A jihadist from New Zealand who has joined the Islamic State in Syria, has accidentally given up his exact location by sending out tweets, according to a Canadian intelligence group. The extremist has deleted the tweets.
Mohammad Daniel, also known as Abu Abdul Rahman, and formerly known as Mark John Taylor sent out more than 45 tweets documenting his whereabouts before realizing that it may have been a mistake.
“Unfortunately for him we captured all of them prior to him removing the tweets and will discuss the value of the intelligence they contained,” Canada-based open source intelligence research group iBRABO, which spotted the failure, said in a press-release.
Tracking terrorists in this way is of immense value to intelligence services trying to establish the whereabouts of jihadists, iBRABO stressed.
“In this manner, they can better justify potential criminal charges against the individual and at the very least build grounds for their detention and investigation upon their return,” the agency’s Jeff R Weyers wrote. “Taylor isn’t the first jihadist to broadcast his whereabouts via social media and in fact looking at the battlefield in Syria we see fighters from Canada, France, and other western countries making the same mistake.”
Because of his actions, iBRABO could trace Kiwi Jihadi to a specific house that he had “predominantly used” between December 3 and December 10. Subsequent tweets showed that he had been moving.
“No doubt this is a better alternative than being targeted by a drone strike or any group with the operational capabilities to target his short lived home in Al Tabqah,” Weyers added.
Previous tweets that Taylor had sent out in October had clearly shown him to have been with ISIS fighters in Syria – Kafar Roma –an area which Syrian President Bashar Al Assad.
“From his broadcasts during the first two weeks in October (below) we know that his tweets ceased about the same time the Syrian army made a strong push into the area,” iBRABO said.
Taylor already made headlines in September after incinerating his New Zealand passport and posting pictures of the charred remains on Facebook with the caption “one way trip”.
However, he decided later on that it had not been a good idea, telling Aotearoa Independent Media Centre that “I only went there for adventure Jihad, but along the way I realized Syria is in a very dire need of humanity aid and support.” He claimed to have been in contact with New Zealand authorities to request a replacement. However, there is no evidence that they responded.
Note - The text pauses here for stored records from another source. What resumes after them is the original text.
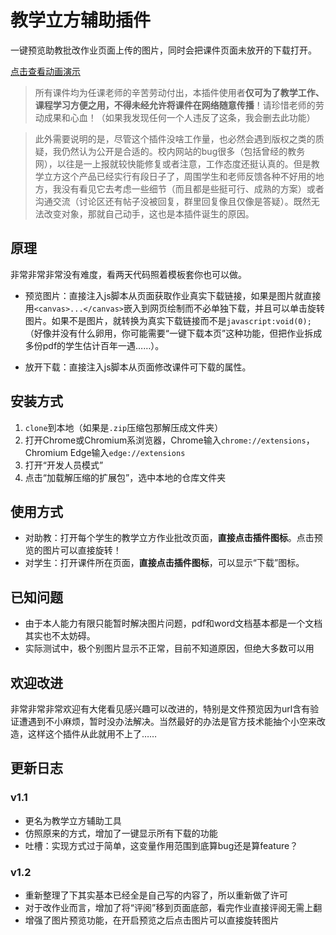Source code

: # 教学立方辅助插件
 一键预览助教批改作业页面上传的图片，同时会把课件页面未放开的下载打开。

 [点击查看动画演示](https://i.postimg.cc/C1VgKG2L/QQ-20200331193056.gif)

> 所有课件均为任课老师的辛苦劳动付出，本插件使用者**仅可为了教学工作、课程学习方便之用，不得未经允许将课件在网络随意传播**！请珍惜老师的劳动成果和心血！（如果我发现任何一个人违反了这条，我会删去此功能）

> 此外需要说明的是，尽管这个插件没啥工作量，也必然会遇到版权之类的质疑，我仍然认为公开是合适的。校内网站的bug很多（包括曾经的教务网），以往是一上报就较快能修复或者注意，工作态度还挺认真的。但是教学立方这个产品已经实行有段日子了，周围学生和老师反馈各种不好用的地方，我没有看见它去考虑一些细节（而且都是些挺可行、成熟的方案）或者沟通交流（讨论区还有帖子没被回复，群里回复像且仅像是答疑）。既然无法改变对象，那就自己动手，这也是本插件诞生的原因。

## 原理

非常非常非常没有难度，看两天代码照着模板套你也可以做。

+ 预览图片：直接注入js脚本从页面获取作业真实下载链接，如果是图片就直接用`<canvas>...</canvas>`嵌入到网页绘制而不必单独下载，并且可以单击旋转图片。如果不是图片，就转换为真实下载链接而不是`javascript:void(0);`（好像并没有什么卵用，你可能需要“一键下载本页”这种功能，但把作业拆成多份pdf的学生估计百年一遇……）。

+ 放开下载：直接注入js脚本从页面修改课件可下载的属性。

## 安装方式

1. `clone`到本地（如果是`.zip`压缩包那解压成文件夹）
2. 打开Chrome或Chromium系浏览器，Chrome输入`chrome://extensions`，Chromium Edge输入`edge://extensions`
3. 打开“开发人员模式”
4. 点击“加载解压缩的扩展包”，选中本地的仓库文件夹

## 使用方式

+ 对助教：打开每个学生的教学立方作业批改页面，**直接点击插件图标**。点击预览的图片可以直接旋转！
+ 对学生：打开课件所在页面，**直接点击插件图标**，可以显示“下载”图标。

## 已知问题

+ 由于本人能力有限只能暂时解决图片问题，pdf和word文档基本都是一个文档其实也不太妨碍。
+ 实际测试中，极个别图片显示不正常，目前不知道原因，但绝大多数可以用

## 欢迎改进

非常非常非常欢迎有大佬看见感兴趣可以改进的，特别是文件预览因为url含有验证遭遇到不小麻烦，暂时没办法解决。当然最好的办法是官方技术能抽个小空来改造，这样这个插件从此就用不上了……

## 更新日志

### v1.1

+ 更名为教学立方辅助工具
+ 仿照原来的方式，增加了一键显示所有下载的功能
+ 吐槽：实现方式过于简单，这变量作用范围到底算bug还是算feature？

### v1.2

+ 重新整理了下其实基本已经全是自己写的内容了，所以重新做了许可
+ 对于改作业而言，增加了将“评阅”移到页面底部，看完作业直接评阅无需上翻
+ 增强了图片预览功能，在开启预览之后点击图片可以直接旋转图片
In July he told the New Zealand Herald that he would stay fighting in Syria until his “martyrdom”.
It isn’t just Twitter that uses geotag tracking in its updates; Facebook, Instagram and Flickr all use it, and all the geotag information.
“Pictures also quite often can contain geotag information and have been used to establish the movements of groups and their activities,” iBRABO said.
iBRABO has suggested that the recent “Tweet removal hasn’t been Taylor’s only social media failure.
“Taylor shows again his lack of understanding of technology and intelligence as he broadcast out the facial image of another fighter captured in the background of his photo,” it said.